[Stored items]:
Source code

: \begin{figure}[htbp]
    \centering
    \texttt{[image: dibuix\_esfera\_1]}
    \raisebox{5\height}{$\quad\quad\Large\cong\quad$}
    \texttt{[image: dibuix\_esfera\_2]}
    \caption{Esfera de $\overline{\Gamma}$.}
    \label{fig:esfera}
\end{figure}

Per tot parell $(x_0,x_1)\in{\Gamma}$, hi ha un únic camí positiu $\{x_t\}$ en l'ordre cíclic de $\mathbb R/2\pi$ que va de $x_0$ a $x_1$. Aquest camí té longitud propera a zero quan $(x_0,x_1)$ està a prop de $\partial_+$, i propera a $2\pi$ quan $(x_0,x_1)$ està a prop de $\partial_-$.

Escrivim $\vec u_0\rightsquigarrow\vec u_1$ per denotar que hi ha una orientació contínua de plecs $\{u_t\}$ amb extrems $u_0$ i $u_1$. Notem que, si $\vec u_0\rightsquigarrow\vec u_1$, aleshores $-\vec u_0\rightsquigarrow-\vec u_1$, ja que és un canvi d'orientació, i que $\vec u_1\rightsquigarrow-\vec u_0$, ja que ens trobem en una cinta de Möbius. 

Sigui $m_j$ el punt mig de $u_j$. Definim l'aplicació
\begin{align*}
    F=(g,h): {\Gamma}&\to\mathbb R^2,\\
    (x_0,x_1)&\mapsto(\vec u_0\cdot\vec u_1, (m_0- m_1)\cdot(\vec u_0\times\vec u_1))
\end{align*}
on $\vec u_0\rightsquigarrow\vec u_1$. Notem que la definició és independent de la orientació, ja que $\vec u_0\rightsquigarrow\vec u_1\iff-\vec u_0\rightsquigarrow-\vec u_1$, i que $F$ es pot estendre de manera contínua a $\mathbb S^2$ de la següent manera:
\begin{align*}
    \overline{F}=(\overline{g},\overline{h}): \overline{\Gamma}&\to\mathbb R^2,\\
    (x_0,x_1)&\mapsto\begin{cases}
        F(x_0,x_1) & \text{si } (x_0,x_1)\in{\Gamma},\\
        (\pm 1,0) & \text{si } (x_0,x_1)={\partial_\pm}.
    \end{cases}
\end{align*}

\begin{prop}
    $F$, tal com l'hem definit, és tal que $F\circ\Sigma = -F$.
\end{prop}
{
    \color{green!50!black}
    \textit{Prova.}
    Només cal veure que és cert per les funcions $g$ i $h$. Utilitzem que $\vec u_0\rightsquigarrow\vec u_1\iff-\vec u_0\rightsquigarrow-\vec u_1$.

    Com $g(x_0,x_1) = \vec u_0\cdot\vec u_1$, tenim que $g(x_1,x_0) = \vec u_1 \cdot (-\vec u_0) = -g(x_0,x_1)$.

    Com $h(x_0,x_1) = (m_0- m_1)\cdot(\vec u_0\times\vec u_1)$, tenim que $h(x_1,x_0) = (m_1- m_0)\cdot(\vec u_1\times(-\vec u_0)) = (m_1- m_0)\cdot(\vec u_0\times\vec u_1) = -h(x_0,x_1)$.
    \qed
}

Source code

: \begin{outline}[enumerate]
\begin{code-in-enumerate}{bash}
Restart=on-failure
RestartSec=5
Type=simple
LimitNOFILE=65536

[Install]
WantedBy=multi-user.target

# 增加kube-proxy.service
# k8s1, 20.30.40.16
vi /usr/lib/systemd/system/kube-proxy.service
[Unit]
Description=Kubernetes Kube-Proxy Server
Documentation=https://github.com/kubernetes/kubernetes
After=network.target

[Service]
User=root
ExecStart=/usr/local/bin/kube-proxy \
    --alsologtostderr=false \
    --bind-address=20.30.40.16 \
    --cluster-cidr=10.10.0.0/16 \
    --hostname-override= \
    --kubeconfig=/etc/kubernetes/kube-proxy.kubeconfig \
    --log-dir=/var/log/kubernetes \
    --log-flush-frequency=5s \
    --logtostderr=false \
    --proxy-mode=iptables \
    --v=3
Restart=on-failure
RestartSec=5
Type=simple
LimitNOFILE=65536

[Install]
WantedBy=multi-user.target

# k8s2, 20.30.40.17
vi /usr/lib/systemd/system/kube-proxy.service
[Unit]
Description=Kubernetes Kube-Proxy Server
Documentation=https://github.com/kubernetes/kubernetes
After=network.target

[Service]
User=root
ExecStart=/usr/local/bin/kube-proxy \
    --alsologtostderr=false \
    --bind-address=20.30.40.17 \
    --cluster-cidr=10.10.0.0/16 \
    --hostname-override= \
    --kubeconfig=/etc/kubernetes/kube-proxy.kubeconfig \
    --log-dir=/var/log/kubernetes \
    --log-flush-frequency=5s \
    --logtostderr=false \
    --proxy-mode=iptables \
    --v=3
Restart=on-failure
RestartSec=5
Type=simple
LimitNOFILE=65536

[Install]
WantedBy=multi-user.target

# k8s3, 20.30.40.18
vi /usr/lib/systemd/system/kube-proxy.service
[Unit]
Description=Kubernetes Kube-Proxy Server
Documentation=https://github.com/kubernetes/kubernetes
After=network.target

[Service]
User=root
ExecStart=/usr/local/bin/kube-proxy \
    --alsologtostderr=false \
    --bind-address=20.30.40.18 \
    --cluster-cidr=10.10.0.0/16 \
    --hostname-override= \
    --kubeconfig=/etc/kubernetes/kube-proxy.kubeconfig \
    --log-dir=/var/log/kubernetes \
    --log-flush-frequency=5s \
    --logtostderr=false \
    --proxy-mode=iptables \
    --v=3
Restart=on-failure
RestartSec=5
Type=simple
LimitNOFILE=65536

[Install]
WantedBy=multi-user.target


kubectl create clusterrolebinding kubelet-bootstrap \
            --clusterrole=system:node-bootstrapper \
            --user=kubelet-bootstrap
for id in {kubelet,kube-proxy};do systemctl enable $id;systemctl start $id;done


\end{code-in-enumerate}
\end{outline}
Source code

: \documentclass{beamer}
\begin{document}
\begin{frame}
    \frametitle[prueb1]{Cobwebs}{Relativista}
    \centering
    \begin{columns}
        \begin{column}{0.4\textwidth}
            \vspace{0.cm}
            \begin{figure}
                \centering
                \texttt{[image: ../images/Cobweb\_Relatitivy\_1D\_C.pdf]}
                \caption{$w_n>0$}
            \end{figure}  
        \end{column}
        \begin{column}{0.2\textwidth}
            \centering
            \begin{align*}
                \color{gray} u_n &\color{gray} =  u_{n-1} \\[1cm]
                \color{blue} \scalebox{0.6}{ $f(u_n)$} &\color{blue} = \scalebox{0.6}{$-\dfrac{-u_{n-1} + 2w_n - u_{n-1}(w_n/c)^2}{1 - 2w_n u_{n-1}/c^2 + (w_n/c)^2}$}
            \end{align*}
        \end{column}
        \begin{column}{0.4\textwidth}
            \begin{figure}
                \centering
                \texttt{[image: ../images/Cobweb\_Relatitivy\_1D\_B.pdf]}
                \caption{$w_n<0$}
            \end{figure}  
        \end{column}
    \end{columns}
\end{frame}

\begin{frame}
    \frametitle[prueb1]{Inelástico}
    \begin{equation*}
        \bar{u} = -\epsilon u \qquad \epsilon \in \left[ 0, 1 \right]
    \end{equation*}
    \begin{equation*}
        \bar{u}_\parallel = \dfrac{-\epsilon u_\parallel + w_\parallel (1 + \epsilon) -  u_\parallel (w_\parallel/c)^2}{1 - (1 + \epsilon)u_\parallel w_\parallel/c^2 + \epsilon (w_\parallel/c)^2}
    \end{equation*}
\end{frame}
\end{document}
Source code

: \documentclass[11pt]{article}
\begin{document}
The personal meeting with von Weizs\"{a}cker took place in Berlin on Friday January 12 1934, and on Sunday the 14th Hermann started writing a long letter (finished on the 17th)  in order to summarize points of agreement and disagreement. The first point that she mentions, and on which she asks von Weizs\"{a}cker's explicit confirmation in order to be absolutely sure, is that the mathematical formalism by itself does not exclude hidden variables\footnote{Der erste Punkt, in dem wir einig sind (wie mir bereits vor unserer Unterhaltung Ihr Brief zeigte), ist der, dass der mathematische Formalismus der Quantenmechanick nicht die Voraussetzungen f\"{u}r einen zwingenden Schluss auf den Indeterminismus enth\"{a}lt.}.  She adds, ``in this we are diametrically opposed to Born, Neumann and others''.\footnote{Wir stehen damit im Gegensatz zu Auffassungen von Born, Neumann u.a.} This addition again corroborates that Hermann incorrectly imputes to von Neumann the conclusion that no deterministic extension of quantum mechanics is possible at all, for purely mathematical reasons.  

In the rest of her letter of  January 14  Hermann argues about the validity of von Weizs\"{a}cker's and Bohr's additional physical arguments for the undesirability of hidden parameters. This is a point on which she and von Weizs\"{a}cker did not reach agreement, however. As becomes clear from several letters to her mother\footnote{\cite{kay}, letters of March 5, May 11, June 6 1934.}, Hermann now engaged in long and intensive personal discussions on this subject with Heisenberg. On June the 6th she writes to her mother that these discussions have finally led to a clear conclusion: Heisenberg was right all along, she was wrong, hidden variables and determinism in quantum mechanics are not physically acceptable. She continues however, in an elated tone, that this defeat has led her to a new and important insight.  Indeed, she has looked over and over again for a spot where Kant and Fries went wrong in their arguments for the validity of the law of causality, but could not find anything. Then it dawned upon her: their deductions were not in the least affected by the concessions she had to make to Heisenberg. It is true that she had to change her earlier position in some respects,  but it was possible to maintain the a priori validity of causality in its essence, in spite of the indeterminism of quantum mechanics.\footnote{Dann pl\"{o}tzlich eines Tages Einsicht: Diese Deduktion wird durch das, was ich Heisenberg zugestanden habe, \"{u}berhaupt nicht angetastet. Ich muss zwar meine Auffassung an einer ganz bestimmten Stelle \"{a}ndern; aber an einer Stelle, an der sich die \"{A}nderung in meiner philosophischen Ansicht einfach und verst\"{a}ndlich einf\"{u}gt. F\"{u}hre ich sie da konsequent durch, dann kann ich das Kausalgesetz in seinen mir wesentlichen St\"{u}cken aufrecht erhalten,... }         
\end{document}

[ACTIVITY]: Looking at the entries, count the lines where the word "Notem" appears, and state the count by itself.

[TASK OUTPUT]: 2